----- Input records -----

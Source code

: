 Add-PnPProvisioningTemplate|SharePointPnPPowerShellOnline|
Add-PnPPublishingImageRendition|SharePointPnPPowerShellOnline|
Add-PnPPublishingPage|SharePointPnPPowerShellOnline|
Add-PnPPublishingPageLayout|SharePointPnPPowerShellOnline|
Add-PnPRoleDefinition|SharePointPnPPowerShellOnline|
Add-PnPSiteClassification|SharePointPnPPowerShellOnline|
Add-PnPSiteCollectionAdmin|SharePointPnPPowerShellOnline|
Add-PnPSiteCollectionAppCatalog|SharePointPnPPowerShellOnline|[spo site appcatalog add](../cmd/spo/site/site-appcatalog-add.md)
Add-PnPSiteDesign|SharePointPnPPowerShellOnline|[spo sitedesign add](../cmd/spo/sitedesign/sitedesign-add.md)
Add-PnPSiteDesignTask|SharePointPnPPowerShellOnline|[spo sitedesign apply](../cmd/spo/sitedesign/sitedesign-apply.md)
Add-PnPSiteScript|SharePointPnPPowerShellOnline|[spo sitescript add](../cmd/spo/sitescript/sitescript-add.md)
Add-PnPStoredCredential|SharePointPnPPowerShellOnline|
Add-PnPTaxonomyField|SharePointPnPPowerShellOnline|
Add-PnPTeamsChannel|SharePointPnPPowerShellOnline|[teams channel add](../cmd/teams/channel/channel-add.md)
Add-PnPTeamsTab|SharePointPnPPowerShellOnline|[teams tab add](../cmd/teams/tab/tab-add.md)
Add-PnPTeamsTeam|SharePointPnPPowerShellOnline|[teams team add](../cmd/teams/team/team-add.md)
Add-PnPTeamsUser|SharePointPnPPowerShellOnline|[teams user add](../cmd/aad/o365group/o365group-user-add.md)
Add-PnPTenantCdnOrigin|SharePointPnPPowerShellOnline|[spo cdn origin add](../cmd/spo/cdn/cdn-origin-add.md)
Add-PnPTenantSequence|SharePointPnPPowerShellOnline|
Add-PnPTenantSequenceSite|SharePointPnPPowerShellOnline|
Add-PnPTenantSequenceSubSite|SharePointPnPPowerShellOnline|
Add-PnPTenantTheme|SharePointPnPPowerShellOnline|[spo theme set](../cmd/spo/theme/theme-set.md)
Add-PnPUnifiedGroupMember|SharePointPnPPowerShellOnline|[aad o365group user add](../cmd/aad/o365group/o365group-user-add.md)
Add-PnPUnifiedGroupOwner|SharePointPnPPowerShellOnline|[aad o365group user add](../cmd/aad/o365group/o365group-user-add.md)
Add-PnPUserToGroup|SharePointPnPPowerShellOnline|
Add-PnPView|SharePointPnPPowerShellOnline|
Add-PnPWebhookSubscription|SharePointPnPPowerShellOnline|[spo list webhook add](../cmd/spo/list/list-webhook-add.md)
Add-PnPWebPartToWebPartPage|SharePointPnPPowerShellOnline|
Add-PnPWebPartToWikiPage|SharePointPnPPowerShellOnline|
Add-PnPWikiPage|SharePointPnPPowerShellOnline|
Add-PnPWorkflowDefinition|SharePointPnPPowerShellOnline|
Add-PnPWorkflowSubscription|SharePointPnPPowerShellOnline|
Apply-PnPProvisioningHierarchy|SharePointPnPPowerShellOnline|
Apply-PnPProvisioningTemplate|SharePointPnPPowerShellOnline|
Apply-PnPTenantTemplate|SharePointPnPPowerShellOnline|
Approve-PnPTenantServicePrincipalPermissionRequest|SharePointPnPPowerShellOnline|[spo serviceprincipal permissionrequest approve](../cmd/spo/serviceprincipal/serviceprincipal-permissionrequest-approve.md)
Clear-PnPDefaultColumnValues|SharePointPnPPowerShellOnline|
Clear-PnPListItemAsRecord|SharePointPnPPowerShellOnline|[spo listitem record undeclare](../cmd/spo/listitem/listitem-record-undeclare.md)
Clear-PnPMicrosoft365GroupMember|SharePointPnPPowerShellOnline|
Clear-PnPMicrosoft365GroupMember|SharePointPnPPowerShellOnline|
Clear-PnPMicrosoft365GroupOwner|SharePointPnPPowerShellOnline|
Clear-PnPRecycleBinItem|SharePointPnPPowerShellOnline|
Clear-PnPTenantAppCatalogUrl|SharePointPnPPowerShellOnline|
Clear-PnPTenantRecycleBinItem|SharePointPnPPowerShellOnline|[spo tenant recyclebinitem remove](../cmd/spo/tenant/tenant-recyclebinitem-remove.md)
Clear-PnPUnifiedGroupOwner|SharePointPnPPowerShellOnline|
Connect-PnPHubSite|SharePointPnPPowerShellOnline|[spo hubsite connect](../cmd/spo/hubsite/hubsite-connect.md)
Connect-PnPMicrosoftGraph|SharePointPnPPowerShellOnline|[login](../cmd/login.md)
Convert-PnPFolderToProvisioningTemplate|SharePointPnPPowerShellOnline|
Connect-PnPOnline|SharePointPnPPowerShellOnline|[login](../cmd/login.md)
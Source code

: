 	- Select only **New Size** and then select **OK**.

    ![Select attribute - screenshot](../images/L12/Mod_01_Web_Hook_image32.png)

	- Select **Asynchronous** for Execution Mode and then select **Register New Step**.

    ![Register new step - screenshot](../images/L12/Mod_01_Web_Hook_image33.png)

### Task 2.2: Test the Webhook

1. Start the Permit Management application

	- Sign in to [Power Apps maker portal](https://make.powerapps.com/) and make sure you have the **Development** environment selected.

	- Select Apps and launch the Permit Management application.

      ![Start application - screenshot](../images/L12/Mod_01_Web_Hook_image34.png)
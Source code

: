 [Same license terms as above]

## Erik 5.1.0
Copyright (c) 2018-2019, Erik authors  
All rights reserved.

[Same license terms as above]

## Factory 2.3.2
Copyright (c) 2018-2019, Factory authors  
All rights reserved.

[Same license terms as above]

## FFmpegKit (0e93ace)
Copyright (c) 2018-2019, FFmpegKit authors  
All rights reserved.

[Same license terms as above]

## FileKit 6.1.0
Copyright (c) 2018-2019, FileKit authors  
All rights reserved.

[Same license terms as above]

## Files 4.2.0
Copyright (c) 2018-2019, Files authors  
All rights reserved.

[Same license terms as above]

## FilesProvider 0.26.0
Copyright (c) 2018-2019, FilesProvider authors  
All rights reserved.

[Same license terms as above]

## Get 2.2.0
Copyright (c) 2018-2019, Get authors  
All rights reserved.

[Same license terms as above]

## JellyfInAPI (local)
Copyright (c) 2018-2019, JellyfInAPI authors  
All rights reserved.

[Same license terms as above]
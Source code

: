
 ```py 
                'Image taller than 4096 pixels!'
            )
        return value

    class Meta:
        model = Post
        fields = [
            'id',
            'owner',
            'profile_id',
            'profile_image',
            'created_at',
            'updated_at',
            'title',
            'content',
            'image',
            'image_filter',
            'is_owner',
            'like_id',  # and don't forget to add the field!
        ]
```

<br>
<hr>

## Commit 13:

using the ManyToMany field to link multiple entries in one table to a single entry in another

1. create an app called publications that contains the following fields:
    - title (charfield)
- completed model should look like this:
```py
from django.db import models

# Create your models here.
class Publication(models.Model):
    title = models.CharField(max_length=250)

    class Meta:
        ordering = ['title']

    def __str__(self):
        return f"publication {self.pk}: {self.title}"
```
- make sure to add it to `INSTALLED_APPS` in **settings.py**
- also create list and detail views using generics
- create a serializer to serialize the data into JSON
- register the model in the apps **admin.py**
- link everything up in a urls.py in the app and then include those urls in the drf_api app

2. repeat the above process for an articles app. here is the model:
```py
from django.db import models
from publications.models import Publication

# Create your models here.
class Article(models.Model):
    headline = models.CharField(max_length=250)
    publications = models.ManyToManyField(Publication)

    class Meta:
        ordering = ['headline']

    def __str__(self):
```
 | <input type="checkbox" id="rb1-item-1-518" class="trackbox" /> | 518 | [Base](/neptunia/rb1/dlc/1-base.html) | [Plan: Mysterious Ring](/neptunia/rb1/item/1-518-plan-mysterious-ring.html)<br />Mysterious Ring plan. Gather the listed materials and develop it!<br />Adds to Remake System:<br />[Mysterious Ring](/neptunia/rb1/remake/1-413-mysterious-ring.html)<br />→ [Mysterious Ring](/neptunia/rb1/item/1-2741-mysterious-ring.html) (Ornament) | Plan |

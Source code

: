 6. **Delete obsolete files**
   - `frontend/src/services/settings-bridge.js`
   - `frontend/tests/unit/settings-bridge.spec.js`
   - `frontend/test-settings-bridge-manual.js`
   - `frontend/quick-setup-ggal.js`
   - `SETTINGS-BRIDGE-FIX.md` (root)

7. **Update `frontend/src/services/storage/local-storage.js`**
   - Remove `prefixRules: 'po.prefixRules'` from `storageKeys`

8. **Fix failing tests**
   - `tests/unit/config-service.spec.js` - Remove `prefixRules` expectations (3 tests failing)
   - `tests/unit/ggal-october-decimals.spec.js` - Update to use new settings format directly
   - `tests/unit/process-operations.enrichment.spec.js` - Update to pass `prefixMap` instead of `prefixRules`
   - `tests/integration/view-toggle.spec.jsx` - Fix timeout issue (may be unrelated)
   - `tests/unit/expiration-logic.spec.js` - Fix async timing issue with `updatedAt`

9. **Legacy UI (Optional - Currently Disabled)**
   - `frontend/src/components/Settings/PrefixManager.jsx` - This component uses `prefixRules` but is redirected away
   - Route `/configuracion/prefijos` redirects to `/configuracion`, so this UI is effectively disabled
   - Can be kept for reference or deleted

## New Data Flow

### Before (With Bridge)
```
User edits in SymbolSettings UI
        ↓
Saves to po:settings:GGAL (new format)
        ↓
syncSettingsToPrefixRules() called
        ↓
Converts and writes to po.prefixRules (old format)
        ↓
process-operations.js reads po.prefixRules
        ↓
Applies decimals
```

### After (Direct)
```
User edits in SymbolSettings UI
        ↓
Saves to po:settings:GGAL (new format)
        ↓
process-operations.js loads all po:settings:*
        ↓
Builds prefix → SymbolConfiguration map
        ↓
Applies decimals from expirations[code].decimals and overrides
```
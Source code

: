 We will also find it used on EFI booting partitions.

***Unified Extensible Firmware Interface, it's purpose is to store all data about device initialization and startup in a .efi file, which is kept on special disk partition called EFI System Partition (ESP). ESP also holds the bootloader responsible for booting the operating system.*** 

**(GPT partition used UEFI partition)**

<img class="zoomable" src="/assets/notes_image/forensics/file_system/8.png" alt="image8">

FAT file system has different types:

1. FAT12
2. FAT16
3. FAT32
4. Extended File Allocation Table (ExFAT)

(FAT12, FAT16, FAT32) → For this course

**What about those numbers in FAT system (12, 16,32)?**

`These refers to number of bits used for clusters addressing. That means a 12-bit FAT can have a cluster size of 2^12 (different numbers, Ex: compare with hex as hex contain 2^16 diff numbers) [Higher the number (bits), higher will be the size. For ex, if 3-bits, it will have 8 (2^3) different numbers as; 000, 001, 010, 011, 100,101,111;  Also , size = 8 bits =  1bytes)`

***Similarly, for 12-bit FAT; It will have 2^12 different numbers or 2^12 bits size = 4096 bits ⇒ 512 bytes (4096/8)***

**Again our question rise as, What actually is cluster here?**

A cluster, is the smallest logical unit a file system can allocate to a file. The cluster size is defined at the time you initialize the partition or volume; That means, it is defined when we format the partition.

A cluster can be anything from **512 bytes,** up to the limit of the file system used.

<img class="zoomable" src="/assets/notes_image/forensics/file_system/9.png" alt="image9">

-----

Extract each line holding the word "failing" from the records.

**Result below**
8. **Fix failing tests**
   - `tests/unit/config-service.spec.js` - Remove `prefixRules` expectations (3 tests failing)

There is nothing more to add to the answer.